The Secretariat of Communications and Transportation (SCT) announced in January that 2.5 billion pesos (US $130.3 million) will be allocated this year to the railway and the modernization of the Salina Cruz and Coatzacoalcos ports.

The isthmus is once again the focus of development projects.
The isthmus is once again the focus of development projects.

However, history suggests that completing the project won’t be all smooth sailing.

The Isthmus of Tehuantepec is a “public works cemetery,” according to a report published today in the newspaper Milenio.

During the past 35 years, investment worth more than US $15 billion has been lost as a result of community opposition to projects, the newspaper said.

Much of the opposition has stemmed from environmental and land expropriation concerns.

Among the projects that the region has missed out on are a brewery, a sugar refinery, a rice processing plant and more recently, a massive wind farm project.
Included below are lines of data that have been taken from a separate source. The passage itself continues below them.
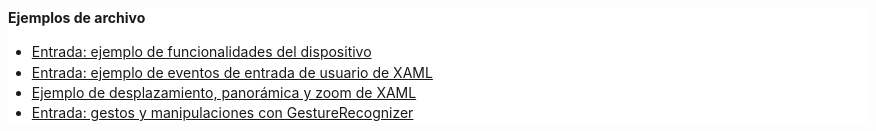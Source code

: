 **Ejemplos de archivo**
* [Entrada: ejemplo de funcionalidades del dispositivo](https://code.msdn.microsoft.com/windowsapps/Input-device-capabilities-31b67745)
* [Entrada: ejemplo de eventos de entrada de usuario de XAML](https://code.msdn.microsoft.com/windowsapps/Input-3dff271b)
* [Ejemplo de desplazamiento, panorámica y zoom de XAML](https://code.msdn.microsoft.com/windowsapps/xaml-scrollviewer-pan-and-949d29e9)
* [Entrada: gestos y manipulaciones con GestureRecognizer](https://code.msdn.microsoft.com/windowsapps/Manipulations-and-gestures-362b6b59)
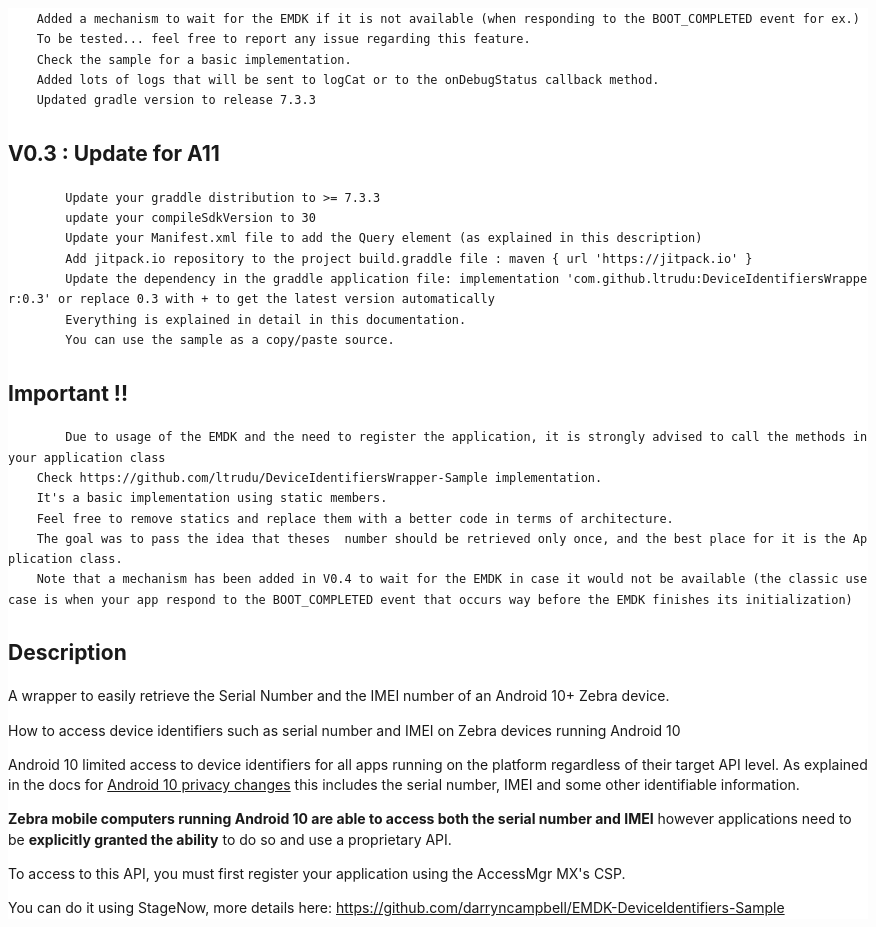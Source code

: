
 ```text
	Added a mechanism to wait for the EMDK if it is not available (when responding to the BOOT_COMPLETED event for ex.)
	To be tested... feel free to report any issue regarding this feature.
	Check the sample for a basic implementation.
	Added lots of logs that will be sent to logCat or to the onDebugStatus callback method.
	Updated gradle version to release 7.3.3
```
## V0.3 : Update for A11
```text
        Update your graddle distribution to >= 7.3.3
        update your compileSdkVersion to 30
        Update your Manifest.xml file to add the Query element (as explained in this description)
        Add jitpack.io repository to the project build.graddle file : maven { url 'https://jitpack.io' }
        Update the dependency in the graddle application file: implementation 'com.github.ltrudu:DeviceIdentifiersWrapper:0.3' or replace 0.3 with + to get the latest version automatically
        Everything is explained in detail in this documentation.
        You can use the sample as a copy/paste source.
```

## Important !!
```text
        Due to usage of the EMDK and the need to register the application, it is strongly advised to call the methods in your application class
	Check https://github.com/ltrudu/DeviceIdentifiersWrapper-Sample implementation.
	It's a basic implementation using static members.
	Feel free to remove statics and replace them with a better code in terms of architecture.
	The goal was to pass the idea that theses  number should be retrieved only once, and the best place for it is the Application class.
	Note that a mechanism has been added in V0.4 to wait for the EMDK in case it would not be available (the classic use case is when your app respond to the BOOT_COMPLETED event that occurs way before the EMDK finishes its initialization)
``` 

## Description
A wrapper to easily retrieve the Serial Number and the IMEI number of an Android 10+ Zebra device.

How to access device identifiers such as serial number and IMEI on Zebra devices running Android 10

Android 10 limited access to device identifiers for all apps running on the platform regardless of their target API level.  As explained in the docs for [Android 10 privacy changes](https://developer.android.com/about/versions/10/privacy/changes) this includes the serial number, IMEI and some other identifiable information.

**Zebra mobile computers running Android 10 are able to access both the serial number and IMEI** however applications need to be **explicitly granted the ability** to do so and use a proprietary API.

To access to this API, you must first register your application using the AccessMgr MX's CSP.

You can do it using StageNow, more details here: https://github.com/darryncampbell/EMDK-DeviceIdentifiers-Sample
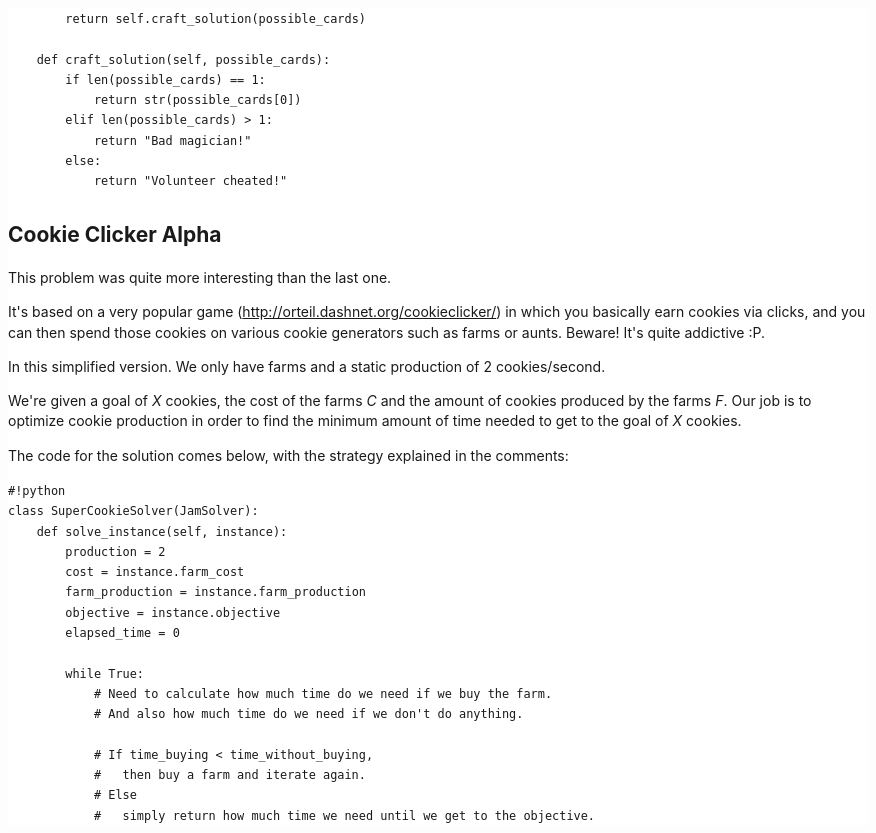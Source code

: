             return self.craft_solution(possible_cards)

        def craft_solution(self, possible_cards):
            if len(possible_cards) == 1:
                return str(possible_cards[0])
            elif len(possible_cards) > 1:
                return "Bad magician!"
            else:
                return "Volunteer cheated!"

## Cookie Clicker Alpha
This problem was quite more interesting than the last one.

It's based on a very popular game (http://orteil.dashnet.org/cookieclicker/) in which you basically earn cookies via clicks, and you can then spend those cookies on various cookie generators such as farms or aunts. Beware! It's quite addictive :P.

In this simplified version. We only have farms and a static production of 2 cookies/second.

We're given a goal of *X* cookies, the cost of the farms *C* and the amount of cookies produced by the farms *F*. Our job is to optimize cookie production in order to find the minimum amount of time needed to get to the goal of *X* cookies.

The code for the solution comes below, with the strategy explained in the comments:

	#!python
    class SuperCookieSolver(JamSolver):
        def solve_instance(self, instance):
            production = 2
            cost = instance.farm_cost
            farm_production = instance.farm_production
            objective = instance.objective
            elapsed_time = 0

            while True:
                # Need to calculate how much time do we need if we buy the farm.
                # And also how much time do we need if we don't do anything.

                # If time_buying < time_without_buying,
                #   then buy a farm and iterate again.
                # Else
                #   simply return how much time we need until we get to the objective.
Cancellation of the 102-turbine Mareña Renovables wind farm in 2014 resulted in the loss of US $13 billion in investment, while an 800-million-peso (US $41.7-million) wind project slated to be built by the company Electric France in the municipality of Unión Hidalgo is in doubt due to legal challenges.

Local activist Betina Cruz told Milenio that investors and the government consistently promise that large-scale infrastructure projects will bring economic and social benefits to isthmus residents but argued that many people remain without access to basic services.

Community-owned land and the environment end up being collateral damage of the projects, she added.

“We’re not against projects [per se] but we are against them if they are put in place without guaranteeing communities the right to a prior, free and informed consultation, and the right to determine what kind of development they want . . .” Cruz said.

To that end, López Obrador held a public consultation on a range of “priority programs” before he took office on December 1, and found 90.9% support for the Isthmus of Tehuantepec rail project.

Over the past two days, the government also held public meetings in isthmus municipalities in Oaxaca and Veracruz to seek indigenous communities’ views on the trade corridor development.

But the National Indigenous Congress and the Zapatista Army of National Liberation (EZLN), among others, argued that the consultation was a simulation and that the rail project will go ahead regardless of the opinions voiced by local residents.

“These consultative meetings convened by the federal government are a lie, a simulation, a trick,” the CNI said, adding that the railway will expropriate yet more land from isthmus residents and only offer employment with slave-like conditions.

In light of the groups’ concerns, the National Human Rights Commission (CNDH) called on the federal government and its counterparts in Oaxaca and Veracruz to take precautions to ensure that indigenous peoples’ right to self-determination is not adversely affected.